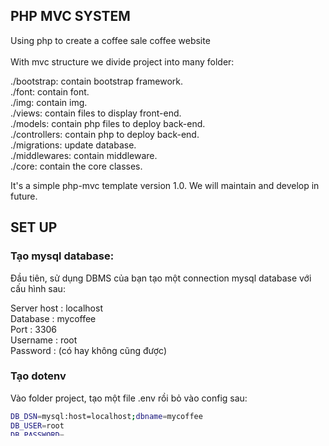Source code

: ## PHP MVC SYSTEM
Using php to create a coffee sale coffee website <br /> <br />
With mvc structure we divide project into many folder: <br />

./bootstrap: contain bootstrap framework. <br />
./font: contain font. <br />
./img: contain img. <br />
./views: contain files to display front-end. <br />
./models: contain php files to deploy back-end. <br />
./controllers: contain php to deploy back-end. <br />
./migrations: update database. <br />
./middlewares: contain middleware. <br />
./core: contain the core classes. <br />

It's a simple php-mvc template version 1.0. We will maintain and develop in future.

## SET UP

### Tạo mysql database:

Đầu tiên, sử dụng DBMS của bạn tạo một connection mysql database với cấu hình sau:<br />

Server host : localhost<br />
Database : mycoffee<br />
Port : 3306<br />
Username : root<br />
Password : (có hay không cũng được)<br />

### Tạo dotenv

Vào folder project, tạo một file .env rồi bỏ vào config sau:

```bash
DB_DSN=mysql:host=localhost;dbname=mycoffee
DB_USER=root
DB_PASSWORD=
```

trong đó, password của bạn là gì thì điền vào

### Chay migration:

Mở terminal lên rồi lệnh sau:

```bash
php migrations.php
```

Terminal trả về như sau là bạn đã chạy migrate được rồi:

```bash
[2021-10-28 19:10:49] - Applying migration m0001_initial.php
[2021-10-28 19:10:49] - Applyied migration m0001_initial.php
```

Nếu không được như vậy thì hãy drop hết table trong database rồi chạy migrate lại.<br />

Hoặc:<br />
    Mở mysql và import file buyme.sql trong thư mục POS-SYSTEM<br />
Hoặc:<br />
    Nếu bạn sử dụng POSTGRESQL như một giải pháp thay thế MYSQL thì hãy tạo 1 database rồi sau đó import 
    file postgreSQL.sql. Vì cú pháp của mysql và postgresql có khác biệt nhau nên ta sẽ sửa lại một ít 
    trong file /core/database.php.<br />
    Nếu bạn dùng postgresql:<br />
```bash
SET client_encoding TO 'UTF8'
```
<br />   
 Nếu bạn dùng mysql:<br />

```bash
SET NAMES utf8
```

## Run project

Để chạy project, chạy lệnh sau(nếu như có php.ini và trong file này có extension=pdo_mysql):
```bash
cd public
php -S localhost:8000
```
Nếu không có thì thực hiện lệnh sau:
```
php -d extension=pdo_mysql -S localhost:8000
```
=======
#PHP MVC SYSTEM
Using php to create a coffee sale coffee website <br /> <br />
With mvc structure we divide project into many folder: <br />

./bootstrap: contain bootstrap framework. <br />
./font: contain font. <br />
./img: contain img. <br />
./views: contain files to display front-end. <br />
./models: contain php files to deploy back-end. <br />
./controllers: contain php to deploy back-end. <br />
./migrations: update database. <br />
./middlewares: contain middleware. <br />
./core: contain the core classes. <br />

It's a simple php-mvc template version 1.0. We will maintain and develop in future.

## SET UP

### Tạo mysql database:

Đầu tiên, sử dụng DBMS của bạn tạo một connection mysql database với cấu hình sau:<br />

Server host : localhost<br />
Database : buyme<br />
Port : 3306<br />
Username : root<br />
Password : (có hay không cũng được)<br />

### Tạo dotenv

Vào folder project, tạo một file .env rồi bỏ vào config sau:

```bash
DB_DSN=mysql:host=localhost;dbname=mycoffee
DB_USER=root
DB_PASSWORD=
```

trong đó, password của bạn là gì thì điền vào

### Chay migration:

Mở terminal lên rồi lệnh sau:

```bash
php migrations.php
```

Terminal trả về như sau là bạn đã chạy migrate được rồi:

```bash
[2021-10-28 19:10:49] - Applying migration m0001_initial.php
[2021-10-28 19:10:49] - Applyied migration m0001_initial.php
```

Nếu không được như vậy thì hãy drop hết table trong database rồi chạy migrate lại.<br />

Hoặc:<br />
    Mở mysql và import file buyme.sql trong thư mục POS-SYSTEM<br />
Hoặc:<br />
    Nếu bạn sử dụng POSTGRESQL như một giải pháp thay thế MYSQL thì hãy tạo 1 database rồi sau đó import 
    file postgreSQL.sql. Vì cú pháp của mysql và postgresql có khác biệt nhau nên ta sẽ sửa lại một ít 
    trong file /core/database.php.<br />
    Nếu bạn dùng postgresql:<br />
```bash
SET client_encoding TO 'UTF8'
```
<br />   
 Nếu bạn dùng mysql:<br />

```bash
SET NAMES utf8
```

## Run project

Để chạy project, chạy lệnh sau(nếu như có php.ini và trong file này có extension=pdo_mysql):
```bash
cd public
php -S localhost:8000
```
Nếu không có thì thực hiện lệnh sau:
```
php -d extension=pdo_mysql -S localhost:80000
```
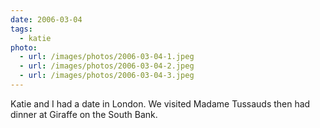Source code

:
 ```yaml
---
date: 2006-03-04
tags:
  - katie
photo:
  - url: /images/photos/2006-03-04-1.jpeg
  - url: /images/photos/2006-03-04-2.jpeg
  - url: /images/photos/2006-03-04-3.jpeg
---
```

Katie and I had a date in London. We visited Madame Tussauds then had dinner at Giraffe on the South Bank.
..........
* **Task statement**
Give every line of the data above again as it stands; the pictures stay out.

* **Response**
Source code

: ## PHP MVC SYSTEM
Using php to create a coffee sale coffee website <br /> <br />
With mvc structure we divide project into many folder: <br />

./bootstrap: contain bootstrap framework. <br />
./font: contain font. <br />
./img: contain img. <br />
./views: contain files to display front-end. <br />
./models: contain php files to deploy back-end. <br />
./controllers: contain php to deploy back-end. <br />
./migrations: update database. <br />
./middlewares: contain middleware. <br />
./core: contain the core classes. <br />

It's a simple php-mvc template version 1.0. We will maintain and develop in future.

## SET UP

### Tạo mysql database:

Đầu tiên, sử dụng DBMS của bạn tạo một connection mysql database với cấu hình sau:<br />

Server host : localhost<br />
Database : mycoffee<br />
Port : 3306<br />
Username : root<br />
Password : (có hay không cũng được)<br />

### Tạo dotenv

Vào folder project, tạo một file .env rồi bỏ vào config sau:

```bash
DB_DSN=mysql:host=localhost;dbname=mycoffee
DB_USER=root
DB_PASSWORD=
```

trong đó, password của bạn là gì thì điền vào

### Chay migration:

Mở terminal lên rồi lệnh sau:

```bash
php migrations.php
```

Terminal trả về như sau là bạn đã chạy migrate được rồi:

```bash
[2021-10-28 19:10:49] - Applying migration m0001_initial.php
[2021-10-28 19:10:49] - Applyied migration m0001_initial.php
```

Nếu không được như vậy thì hãy drop hết table trong database rồi chạy migrate lại.<br />

Hoặc:<br />
    Mở mysql và import file buyme.sql trong thư mục POS-SYSTEM<br />
Hoặc:<br />
    Nếu bạn sử dụng POSTGRESQL như một giải pháp thay thế MYSQL thì hãy tạo 1 database rồi sau đó import 
    file postgreSQL.sql. Vì cú pháp của mysql và postgresql có khác biệt nhau nên ta sẽ sửa lại một ít 
    trong file /core/database.php.<br />
    Nếu bạn dùng postgresql:<br />
```bash
SET client_encoding TO 'UTF8'
```
<br />   
 Nếu bạn dùng mysql:<br />

```bash
SET NAMES utf8
```

## Run project

Để chạy project, chạy lệnh sau(nếu như có php.ini và trong file này có extension=pdo_mysql):
```bash
cd public
php -S localhost:8000
```
Nếu không có thì thực hiện lệnh sau:
```
php -d extension=pdo_mysql -S localhost:8000
```
=======
#PHP MVC SYSTEM
Using php to create a coffee sale coffee website <br /> <br />
With mvc structure we divide project into many folder: <br />

./bootstrap: contain bootstrap framework. <br />
./font: contain font. <br />
./img: contain img. <br />
./views: contain files to display front-end. <br />
./models: contain php files to deploy back-end. <br />
./controllers: contain php to deploy back-end. <br />
./migrations: update database. <br />
./middlewares: contain middleware. <br />
./core: contain the core classes. <br />

It's a simple php-mvc template version 1.0. We will maintain and develop in future.

## SET UP

### Tạo mysql database:

Đầu tiên, sử dụng DBMS của bạn tạo một connection mysql database với cấu hình sau:<br />

Server host : localhost<br />
Database : buyme<br />
Port : 3306<br />
Username : root<br />
Password : (có hay không cũng được)<br />

### Tạo dotenv

Vào folder project, tạo một file .env rồi bỏ vào config sau:

```bash
DB_DSN=mysql:host=localhost;dbname=mycoffee
DB_USER=root
DB_PASSWORD=
```

trong đó, password của bạn là gì thì điền vào

### Chay migration:

Mở terminal lên rồi lệnh sau:

```bash
php migrations.php
```

Terminal trả về như sau là bạn đã chạy migrate được rồi:

```bash
[2021-10-28 19:10:49] - Applying migration m0001_initial.php
[2021-10-28 19:10:49] - Applyied migration m0001_initial.php
```

Nếu không được như vậy thì hãy drop hết table trong database rồi chạy migrate lại.<br />

Hoặc:<br />
    Mở mysql và import file buyme.sql trong thư mục POS-SYSTEM<br />
Hoặc:<br />
    Nếu bạn sử dụng POSTGRESQL như một giải pháp thay thế MYSQL thì hãy tạo 1 database rồi sau đó import 
    file postgreSQL.sql. Vì cú pháp của mysql và postgresql có khác biệt nhau nên ta sẽ sửa lại một ít 
    trong file /core/database.php.<br />
    Nếu bạn dùng postgresql:<br />
```bash
SET client_encoding TO 'UTF8'
```
<br />   
 Nếu bạn dùng mysql:<br />

```bash
SET NAMES utf8
```

## Run project

Để chạy project, chạy lệnh sau(nếu như có php.ini và trong file này có extension=pdo_mysql):
```bash
cd public
php -S localhost:8000
```
Nếu không có thì thực hiện lệnh sau:
```
php -d extension=pdo_mysql -S localhost:80000
```
Source code

:
 ```yaml
---
date: 2006-03-04
tags:
  - katie
photo:
  - url: /images/photos/2006-03-04-1.jpeg
  - url: /images/photos/2006-03-04-2.jpeg
  - url: /images/photos/2006-03-04-3.jpeg
---
```

Katie and I had a date in London. We visited Madame Tussauds then had dinner at Giraffe on the South Bank.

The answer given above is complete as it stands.